Personally, I feel that with a lot of black films there’s an understandable need to be great, prestigious, praiseworthy. Broadly speaking, I’ve always felt there was a need in our community for our art to be legitimized by the masses as if to say, “We’re good enough right?” “Please like and respect us!” At some point, I went through a kind of a fatigue. I grew tired of seemingly every black film fitting in the same ol’ three or four sub genres.[1]
But, I get it. Hollywood has a very strict set of rules and demands when it comes to filmmakers. And the goal post continues to move if you’re black. This imposed and internalized fear of not being good enough is debilitating. In order for black filmmakers to get financed, and for their films to garner visibility and attract audiences, we’re going to have to let black filmmakers fail. Then we help them up and support their next project. Trying and failing and trying again is a privilege rarely afforded to us in any field, and it’s an absolute necessity in filmmaking. I’ll put up any aspiring black filmmakers attempt at horror or science fiction or fantasy against Ridley Scott’s over-blown Exodus…someone paid millions upon millions for that. No excuse. He’s still gonna make Prometheus 2 though.
Of course I have no desire to make a bad film, and I'd love to get a certain level of success, but being that it will be my first attempt I also know it won't be perfect. The support for trying something simply doesn’t seem to be there to begin with, and it feels exponentially difficult to experiment if you’re an artist who’s black. When news first came out that Spike Lee was raising funds for his next flick Da Sweet Blood of Jesus via Kickstarter, despite him having had an extremely prolific and impressive career, I was intrigued. I love Spike, I love his films and I love his refusal to play Hollywood’s respectability game. However before much was known about the new film, Spike would only cryptically state that it was a film “about human beings addicted to blood” but “not a vampire film.”
When I first heard him clarify that the film not being a vampire film, and since I didn’t know its connection to Bill Gunn’s 1973 vampire film Ganja and Hess, I must admit my initial thought was “Damn Spike. I bet if you did make an all out vampire film…it’d be dope as hell!” Today, after Sweet Blood had a limited release, I know it is having a direct dialogue with Gunn’s film. However, I was still disappointed that he felt the need to distance or clarify that it wasn’t a vampire flick.

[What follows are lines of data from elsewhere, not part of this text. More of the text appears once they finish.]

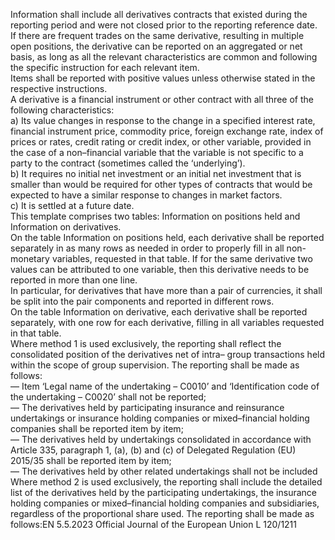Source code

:  
Information shall include all derivatives contracts that existed during the reporting period and were not closed prior to 
the reporting reference date.  
If there are frequent trades on the same derivative, resulting in multiple open positions, the derivative can be reported 
on an aggregated or net basis, as long as all the relevant characteristics are common and following the specific 
instruction for each relevant item.  
Items shall be reported with positive values unless otherwise stated in the respective instructions.  
A derivative is a financial instrument or other contract with all three of the following characteristics:  
a) Its value changes in response to the change in a specified interest rate, financial instrument price, commodity price, 
foreign exchange rate, index of prices or rates, credit rating or credit index, or other variable, provided in the case of 
a non–financial variable that the variable is not specific to a party to the contract (sometimes called the ‘underlying’).  
b) It requires no initial net investment or an initial net investment that is smaller than would be required for other types 
of contracts that would be expected to have a similar response to changes in market factors.  
c) It is settled at a future date.  
This template comprises two tables: Information on positions held and Information on derivatives.  
On the table Information on positions held, each derivative shall be reported separately in as many rows as needed in 
order to properly fill in all non-monetary variables, requested in that table. If for the same derivative two values can be 
attributed to one variable, then this derivative needs to be reported in more than one line.  
In particular, for derivatives that have more than a pair of currencies, it shall be split into the pair components and 
reported in different rows.  
On the table Information on derivative, each derivative shall be reported separately, with one row for each derivative, 
filling in all variables requested in that table.  
Where method 1 is used exclusively, the reporting shall reflect the consolidated position of the derivatives net of intra– 
group transactions held within the scope of group supervision. The reporting shall be made as follows:  
— Item ‘Legal name of the undertaking – C0010’ and ‘Identification code of the undertaking – C0020’ shall not be 
reported;  
— The derivatives held by participating insurance and reinsurance undertakings or insurance holding companies or 
mixed–financial holding companies shall be reported item by item;  
— The derivatives held by undertakings consolidated in accordance with Article 335, paragraph 1, (a), (b) and (c) of 
Delegated Regulation (EU) 2015/35 shall be reported item by item;  
— The derivatives held by other related undertakings  shall not be included  
Where method 2 is used exclusively, the reporting shall include the detailed list of the derivatives held by the 
participating undertakings, the insurance holding companies or mixed–financial holding companies and subsidiaries, 
regardless of the proportional share used. The reporting shall be made as follows:EN  5.5.2023 Official Journal of the European Union L 120/1211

I remember reading an interview with Spike Lee and one of the film’s leads Zaraah Abrahams on Defamer and Lee talks about why he marketed the film as a “semi-genre” film. “I wanted that million 250,” he said. And while it’s true that genre films sell, the last big budget vampire movie involving black people I can think of was Blade (1998). Spike went on to say that he isn’t really interested in making a full horror film.
When Ganja and Hess came out, after Blacula, in the height of seventies Blaxploitation, Gunn stated, “The last thing I want to do is make a black vampire film.” Instead he made a really cool film about addiction starring Duane Jones, Marlene Clark and himself. Really cool, he wanted to say something else, and he didn’t want to be boxed into what the black horror film was at the time. Here’s my problem…I love both Ganja and Hess and Blacula. I think they were both necessary and I don’t think either is more respectable or worthy of value over the other. They both speak truth for me. But, maybe it’s me.

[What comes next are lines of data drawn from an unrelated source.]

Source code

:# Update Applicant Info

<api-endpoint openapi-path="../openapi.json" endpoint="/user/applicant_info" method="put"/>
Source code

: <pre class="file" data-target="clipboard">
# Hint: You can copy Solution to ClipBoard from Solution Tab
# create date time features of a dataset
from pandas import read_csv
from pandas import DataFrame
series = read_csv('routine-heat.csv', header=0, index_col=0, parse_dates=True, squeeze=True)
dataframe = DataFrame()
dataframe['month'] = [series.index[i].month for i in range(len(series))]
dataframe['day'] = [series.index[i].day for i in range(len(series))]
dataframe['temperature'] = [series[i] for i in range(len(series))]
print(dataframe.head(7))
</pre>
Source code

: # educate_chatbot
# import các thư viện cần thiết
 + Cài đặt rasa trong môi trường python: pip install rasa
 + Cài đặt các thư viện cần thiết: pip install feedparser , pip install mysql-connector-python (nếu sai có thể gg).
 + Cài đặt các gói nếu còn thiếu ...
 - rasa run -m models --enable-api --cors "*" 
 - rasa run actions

Blacula, as a lot of all out black genre films of the time, were taken as goofy or some kind of a joke. William Marshall was a tremendous actor, who brought significant weight and gravitas to the role of Blacula. In his performance you can see how real his struggle is for him and how seriously he took the role. So can we get past the title and actually give credit where credit is due? After learning that Lee’s Da Sweet Blood of Jesus is an homage to Gunn’s movie, I instantly understood Lee’s distancing from genre films. He’s moving away from Blacula, from Blade, from a Vampire in Brooklyn. Even though Spike continues to make great films that are thought provoking and skew towards the avant-garde, he has also proven himself more than able to tackle more commercial films and knock them out of the park. (I loved Inside Man.) And we need all of this. I think we need all manner of black vampire, zombie, alien, werewolf, and etc. films. We need such a broad and diverse spectrum so that we never feel the need to distance our work from others’. We need black filmmakers getting that million 250, and we need black filmmakers dropping dope art-house films, and we need everything in between.[2]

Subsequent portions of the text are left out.